Eye-tracking is the procedure of measuring the position of the eyes, relative to the head, and using that information to infer where someone is looking. The most popular method of doing it is to use a video-camera (often an infra-red camera) to record the participants’ eyes. The infra-red light provides good contrast with the pupil (which shows up as dark) and a reflection from the cornea (bright) and using some relatively simple trigonometry the position of gaze on a surface in front of the participant can be computed. Eye-trackers used to be pretty clunky devices that required the participant to sit absolutely still, and also needed a lot of calibration, however some moderns systems can track the position of the head as well and subtract it from the eye-movement data, which means the subject can move their head around naturally. There are also lightweight, wireless, head-mounted systems available which means eye-movements can be recorded in natural environments with people moving around.*
Why is this interesting for psychologists though? The eye (or more accurately, the retina) is part of the central nervous system, and in fact is the only part of the brain that you can see from outside the body. Studying the eyes is therefore in a very real sense studying the brain. Eye-tracking has been used for a whole variety of applications. A lot of early work was focused on reading, and showed that the eyes don’t move smoothly over words – there are distinct pattern of fixation and saccades (the ‘moving’ part of eye-movements) which are associated with reading, and this pattern differs in some interesting ways in people with reading problems like dyslexia. Eye movements have also been shown to be different in a variety of other disorders, like schizophrenia and autism. Like most things involving the brain, if you dig deep enough, eye-movements are incredibly complex and can reveal a whole range of functions and effects. One of the effects that has been demonstrated is that (put very simply) the more we like something, or the more we find it engaging, the more time we tend to spend looking at it. For instance, even newborn babies will spend more time looking at pictures of faces, than at pictures of household objects. Faces are important stimuli for babies, and we appear to be hard-wired to pay close attention to them.

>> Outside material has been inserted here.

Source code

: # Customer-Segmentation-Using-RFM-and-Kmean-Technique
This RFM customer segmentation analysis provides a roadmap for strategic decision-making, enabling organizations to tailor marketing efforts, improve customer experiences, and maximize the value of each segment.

This preferential-looking effect can be exploited in various ways in order to gauge participants’ reactions to different stimuli. A market research company might use it to evaluate reactions to different products, advertisements or packaging. The benefit is that you don’t have to ask your participants anything – you just tell them to look at the pictures on the screen. The data you get is (perhaps) more reliable as it doesn’t depend on verbal reports from the participants (who might lie, or express themselves poorly for other reasons).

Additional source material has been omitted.